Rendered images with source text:
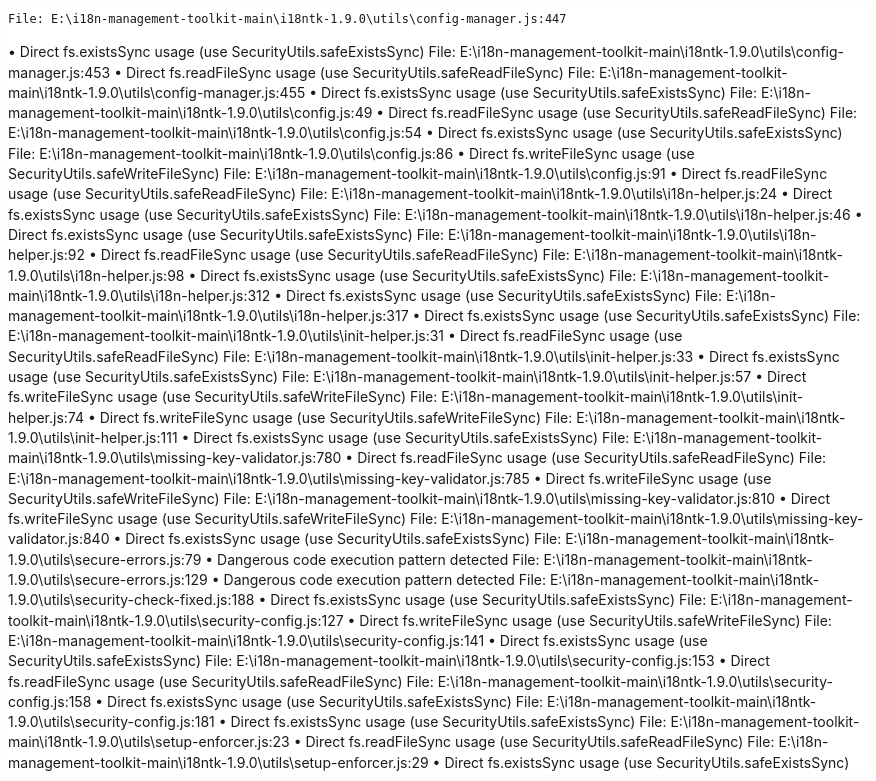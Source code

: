     File: E:\i18n-management-toolkit-main\i18ntk-1.9.0\utils\config-manager.js:447
  • Direct fs.existsSync usage (use SecurityUtils.safeExistsSync)
    File: E:\i18n-management-toolkit-main\i18ntk-1.9.0\utils\config-manager.js:453
  • Direct fs.readFileSync usage (use SecurityUtils.safeReadFileSync)
    File: E:\i18n-management-toolkit-main\i18ntk-1.9.0\utils\config-manager.js:455
  • Direct fs.existsSync usage (use SecurityUtils.safeExistsSync)
    File: E:\i18n-management-toolkit-main\i18ntk-1.9.0\utils\config.js:49
  • Direct fs.readFileSync usage (use SecurityUtils.safeReadFileSync)
    File: E:\i18n-management-toolkit-main\i18ntk-1.9.0\utils\config.js:54
  • Direct fs.existsSync usage (use SecurityUtils.safeExistsSync)
    File: E:\i18n-management-toolkit-main\i18ntk-1.9.0\utils\config.js:86
  • Direct fs.writeFileSync usage (use SecurityUtils.safeWriteFileSync)
    File: E:\i18n-management-toolkit-main\i18ntk-1.9.0\utils\config.js:91
  • Direct fs.readFileSync usage (use SecurityUtils.safeReadFileSync)
    File: E:\i18n-management-toolkit-main\i18ntk-1.9.0\utils\i18n-helper.js:24
  • Direct fs.existsSync usage (use SecurityUtils.safeExistsSync)
    File: E:\i18n-management-toolkit-main\i18ntk-1.9.0\utils\i18n-helper.js:46
  • Direct fs.existsSync usage (use SecurityUtils.safeExistsSync)
    File: E:\i18n-management-toolkit-main\i18ntk-1.9.0\utils\i18n-helper.js:92
  • Direct fs.readFileSync usage (use SecurityUtils.safeReadFileSync)
    File: E:\i18n-management-toolkit-main\i18ntk-1.9.0\utils\i18n-helper.js:98
  • Direct fs.existsSync usage (use SecurityUtils.safeExistsSync)
    File: E:\i18n-management-toolkit-main\i18ntk-1.9.0\utils\i18n-helper.js:312
  • Direct fs.existsSync usage (use SecurityUtils.safeExistsSync)
    File: E:\i18n-management-toolkit-main\i18ntk-1.9.0\utils\i18n-helper.js:317
  • Direct fs.existsSync usage (use SecurityUtils.safeExistsSync)
    File: E:\i18n-management-toolkit-main\i18ntk-1.9.0\utils\init-helper.js:31
  • Direct fs.readFileSync usage (use SecurityUtils.safeReadFileSync)
    File: E:\i18n-management-toolkit-main\i18ntk-1.9.0\utils\init-helper.js:33
  • Direct fs.existsSync usage (use SecurityUtils.safeExistsSync)
    File: E:\i18n-management-toolkit-main\i18ntk-1.9.0\utils\init-helper.js:57
  • Direct fs.writeFileSync usage (use SecurityUtils.safeWriteFileSync)
    File: E:\i18n-management-toolkit-main\i18ntk-1.9.0\utils\init-helper.js:74
  • Direct fs.writeFileSync usage (use SecurityUtils.safeWriteFileSync)
    File: E:\i18n-management-toolkit-main\i18ntk-1.9.0\utils\init-helper.js:111
  • Direct fs.existsSync usage (use SecurityUtils.safeExistsSync)
    File: E:\i18n-management-toolkit-main\i18ntk-1.9.0\utils\missing-key-validator.js:780
  • Direct fs.readFileSync usage (use SecurityUtils.safeReadFileSync)
    File: E:\i18n-management-toolkit-main\i18ntk-1.9.0\utils\missing-key-validator.js:785
  • Direct fs.writeFileSync usage (use SecurityUtils.safeWriteFileSync)
    File: E:\i18n-management-toolkit-main\i18ntk-1.9.0\utils\missing-key-validator.js:810
  • Direct fs.writeFileSync usage (use SecurityUtils.safeWriteFileSync)
    File: E:\i18n-management-toolkit-main\i18ntk-1.9.0\utils\missing-key-validator.js:840
  • Direct fs.existsSync usage (use SecurityUtils.safeExistsSync)
    File: E:\i18n-management-toolkit-main\i18ntk-1.9.0\utils\secure-errors.js:79
  • Dangerous code execution pattern detected
    File: E:\i18n-management-toolkit-main\i18ntk-1.9.0\utils\secure-errors.js:129
  • Dangerous code execution pattern detected
    File: E:\i18n-management-toolkit-main\i18ntk-1.9.0\utils\security-check-fixed.js:188
  • Direct fs.existsSync usage (use SecurityUtils.safeExistsSync)
    File: E:\i18n-management-toolkit-main\i18ntk-1.9.0\utils\security-config.js:127
  • Direct fs.writeFileSync usage (use SecurityUtils.safeWriteFileSync)
    File: E:\i18n-management-toolkit-main\i18ntk-1.9.0\utils\security-config.js:141
  • Direct fs.existsSync usage (use SecurityUtils.safeExistsSync)
    File: E:\i18n-management-toolkit-main\i18ntk-1.9.0\utils\security-config.js:153
  • Direct fs.readFileSync usage (use SecurityUtils.safeReadFileSync)
    File: E:\i18n-management-toolkit-main\i18ntk-1.9.0\utils\security-config.js:158
  • Direct fs.existsSync usage (use SecurityUtils.safeExistsSync)
    File: E:\i18n-management-toolkit-main\i18ntk-1.9.0\utils\security-config.js:181
  • Direct fs.existsSync usage (use SecurityUtils.safeExistsSync)
    File: E:\i18n-management-toolkit-main\i18ntk-1.9.0\utils\setup-enforcer.js:23
  • Direct fs.readFileSync usage (use SecurityUtils.safeReadFileSync)
    File: E:\i18n-management-toolkit-main\i18ntk-1.9.0\utils\setup-enforcer.js:29
  • Direct fs.existsSync usage (use SecurityUtils.safeExistsSync)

:: Instructions to follow ::
Show all lines in the records above that hold "secure".

:: Answer section ::
    File: E:\i18n-management-toolkit-main\i18ntk-1.9.0\utils\secure-errors.js:79
    File: E:\i18n-management-toolkit-main\i18ntk-1.9.0\utils\secure-errors.js:129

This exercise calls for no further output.